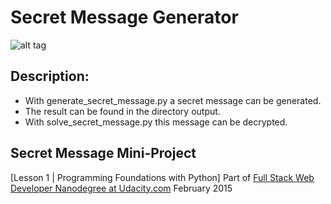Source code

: # Secret Message Generator

![alt tag](https://raw.githubusercontent.com/jocialmedia/fullstack_nanodegree_secret-message-generator/master/example_pics.png)

## Description: 
* With generate_secret_message.py a secret message can be generated. 
* The result can be found in the directory output.
* With solve_secret_message.py this message can be decrypted.


## Secret Message Mini-Project
[Lesson 1 | Programming Foundations with Python]
Part of [Full Stack Web Developer Nanodegree at Udacity.com](https://www.udacity.com/course/nd004) 
February 2015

####################

- **PROBLEM DETAILS**
Give back exactly the lines from the one containing "[Lesson 1 | Programming" through the end of the listing above, with both ends included and nothing added.

- **PROBLEM SOLUTION**
[Lesson 1 | Programming Foundations with Python]
Part of [Full Stack Web Developer Nanodegree at Udacity.com](https://www.udacity.com/course/nd004) 
February 2015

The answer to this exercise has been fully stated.